[Opening SOURCE INFORMATION section]

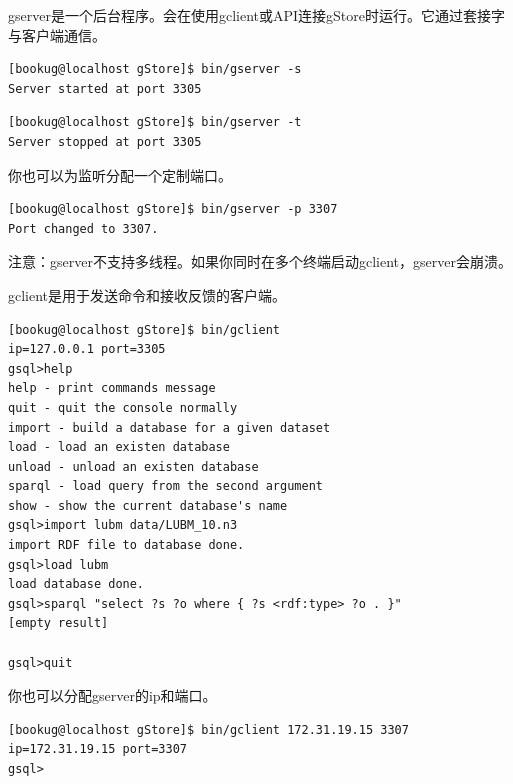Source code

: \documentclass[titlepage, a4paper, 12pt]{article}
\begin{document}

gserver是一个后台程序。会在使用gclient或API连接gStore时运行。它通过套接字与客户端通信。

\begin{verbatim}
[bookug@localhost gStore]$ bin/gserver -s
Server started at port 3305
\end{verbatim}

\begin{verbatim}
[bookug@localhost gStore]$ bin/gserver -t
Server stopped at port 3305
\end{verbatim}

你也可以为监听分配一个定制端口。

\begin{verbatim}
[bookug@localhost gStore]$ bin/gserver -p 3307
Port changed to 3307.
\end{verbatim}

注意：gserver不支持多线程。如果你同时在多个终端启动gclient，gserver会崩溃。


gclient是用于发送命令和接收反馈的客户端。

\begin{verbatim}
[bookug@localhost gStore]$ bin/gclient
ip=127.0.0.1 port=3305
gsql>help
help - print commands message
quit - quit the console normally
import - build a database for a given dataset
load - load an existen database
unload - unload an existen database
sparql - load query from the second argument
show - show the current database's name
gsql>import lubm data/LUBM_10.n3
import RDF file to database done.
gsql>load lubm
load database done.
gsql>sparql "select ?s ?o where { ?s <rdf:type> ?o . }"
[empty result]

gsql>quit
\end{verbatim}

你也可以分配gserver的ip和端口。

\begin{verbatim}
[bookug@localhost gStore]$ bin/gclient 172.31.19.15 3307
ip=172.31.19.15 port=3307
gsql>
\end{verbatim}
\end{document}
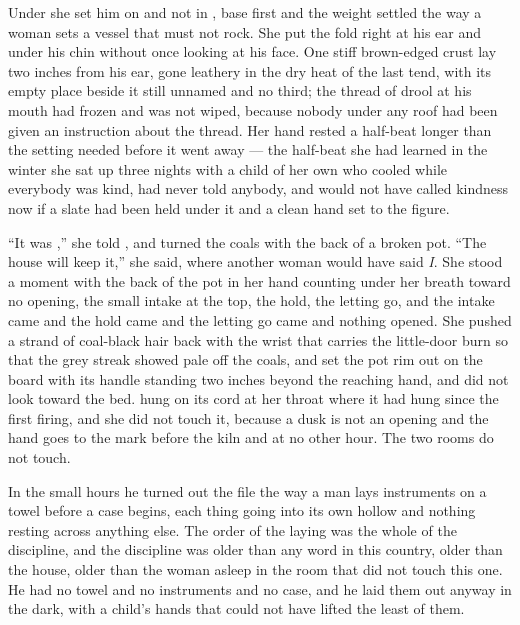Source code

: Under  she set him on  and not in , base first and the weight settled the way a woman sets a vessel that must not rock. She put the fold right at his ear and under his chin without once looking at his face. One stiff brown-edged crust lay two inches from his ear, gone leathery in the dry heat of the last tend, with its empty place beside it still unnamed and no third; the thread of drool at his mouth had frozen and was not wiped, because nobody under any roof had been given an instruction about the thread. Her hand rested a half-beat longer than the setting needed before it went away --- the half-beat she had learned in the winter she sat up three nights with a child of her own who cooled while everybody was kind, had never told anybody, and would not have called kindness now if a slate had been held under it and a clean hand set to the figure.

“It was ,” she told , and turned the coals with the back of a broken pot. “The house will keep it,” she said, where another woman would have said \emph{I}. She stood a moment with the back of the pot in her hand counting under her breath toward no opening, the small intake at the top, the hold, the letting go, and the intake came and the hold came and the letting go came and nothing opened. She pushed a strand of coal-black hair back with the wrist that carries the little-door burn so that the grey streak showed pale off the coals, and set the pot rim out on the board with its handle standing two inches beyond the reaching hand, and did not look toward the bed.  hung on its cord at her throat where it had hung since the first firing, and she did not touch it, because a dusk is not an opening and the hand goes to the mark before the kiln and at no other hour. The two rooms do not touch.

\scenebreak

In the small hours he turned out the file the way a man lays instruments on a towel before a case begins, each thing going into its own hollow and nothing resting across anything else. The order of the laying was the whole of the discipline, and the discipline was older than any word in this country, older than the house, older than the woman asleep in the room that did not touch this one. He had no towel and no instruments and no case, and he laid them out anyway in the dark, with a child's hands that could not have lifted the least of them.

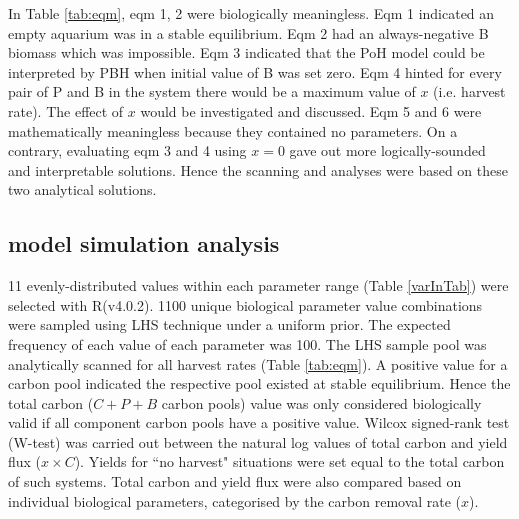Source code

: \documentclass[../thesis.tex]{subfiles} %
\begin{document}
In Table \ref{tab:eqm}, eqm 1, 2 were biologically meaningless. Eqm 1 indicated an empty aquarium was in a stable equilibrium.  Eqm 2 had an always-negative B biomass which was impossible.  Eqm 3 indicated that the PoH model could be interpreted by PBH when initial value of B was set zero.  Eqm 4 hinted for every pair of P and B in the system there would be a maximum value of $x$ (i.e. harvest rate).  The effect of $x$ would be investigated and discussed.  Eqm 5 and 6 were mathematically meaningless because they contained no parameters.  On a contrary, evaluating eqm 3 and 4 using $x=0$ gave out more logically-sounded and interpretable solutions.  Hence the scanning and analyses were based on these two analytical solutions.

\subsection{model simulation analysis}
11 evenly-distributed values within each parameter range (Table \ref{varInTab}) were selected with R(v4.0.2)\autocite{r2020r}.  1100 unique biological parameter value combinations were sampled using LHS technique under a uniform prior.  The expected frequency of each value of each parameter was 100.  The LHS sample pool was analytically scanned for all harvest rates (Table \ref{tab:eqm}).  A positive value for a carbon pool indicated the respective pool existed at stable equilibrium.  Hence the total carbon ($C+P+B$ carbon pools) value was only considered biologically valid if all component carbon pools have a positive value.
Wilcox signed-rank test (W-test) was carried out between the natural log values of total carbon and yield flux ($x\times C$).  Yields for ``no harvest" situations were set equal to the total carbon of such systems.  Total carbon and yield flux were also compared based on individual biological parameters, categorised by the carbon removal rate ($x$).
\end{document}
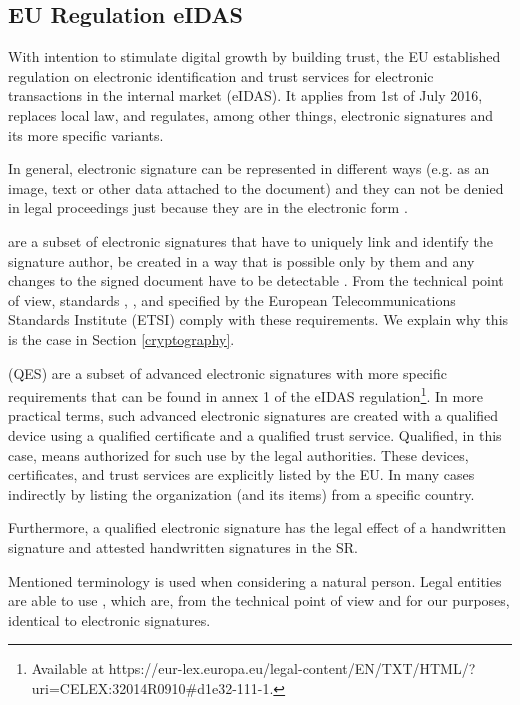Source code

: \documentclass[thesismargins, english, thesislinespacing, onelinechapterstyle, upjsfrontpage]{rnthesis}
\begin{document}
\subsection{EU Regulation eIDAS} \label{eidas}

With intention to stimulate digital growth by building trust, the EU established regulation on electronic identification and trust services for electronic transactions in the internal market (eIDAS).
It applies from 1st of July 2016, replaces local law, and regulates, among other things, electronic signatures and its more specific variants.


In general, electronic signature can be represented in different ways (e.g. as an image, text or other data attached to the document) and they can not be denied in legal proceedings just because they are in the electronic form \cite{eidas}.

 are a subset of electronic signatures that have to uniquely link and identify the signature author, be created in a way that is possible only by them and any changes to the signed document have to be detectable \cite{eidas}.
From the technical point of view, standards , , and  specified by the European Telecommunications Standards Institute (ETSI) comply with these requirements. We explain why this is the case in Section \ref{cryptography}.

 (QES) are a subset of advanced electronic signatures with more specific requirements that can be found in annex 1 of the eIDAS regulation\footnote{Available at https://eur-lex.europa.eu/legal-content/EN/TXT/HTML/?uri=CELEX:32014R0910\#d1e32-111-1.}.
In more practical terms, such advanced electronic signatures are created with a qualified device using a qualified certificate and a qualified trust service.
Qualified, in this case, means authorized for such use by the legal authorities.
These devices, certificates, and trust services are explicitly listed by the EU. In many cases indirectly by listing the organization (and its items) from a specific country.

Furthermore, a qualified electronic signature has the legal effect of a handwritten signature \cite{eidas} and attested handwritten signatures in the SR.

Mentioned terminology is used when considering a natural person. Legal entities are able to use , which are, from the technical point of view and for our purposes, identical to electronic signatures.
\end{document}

[Closing SOURCE INFORMATION section]

- REQUIRED ACTION: Would you please repeat exactly the lines above, starting at the line with "gclient是用于发送命令和接收反馈的客户端。" and stopping at the line with "load database done.", both included?

- RESPONSE AREA:
gclient是用于发送命令和接收反馈的客户端。

\begin{verbatim}
[bookug@localhost gStore]$ bin/gclient
ip=127.0.0.1 port=3305
gsql>help
help - print commands message
quit - quit the console normally
import - build a database for a given dataset
load - load an existen database
unload - unload an existen database
sparql - load query from the second argument
show - show the current database's name
gsql>import lubm data/LUBM_10.n3
import RDF file to database done.
gsql>load lubm
load database done.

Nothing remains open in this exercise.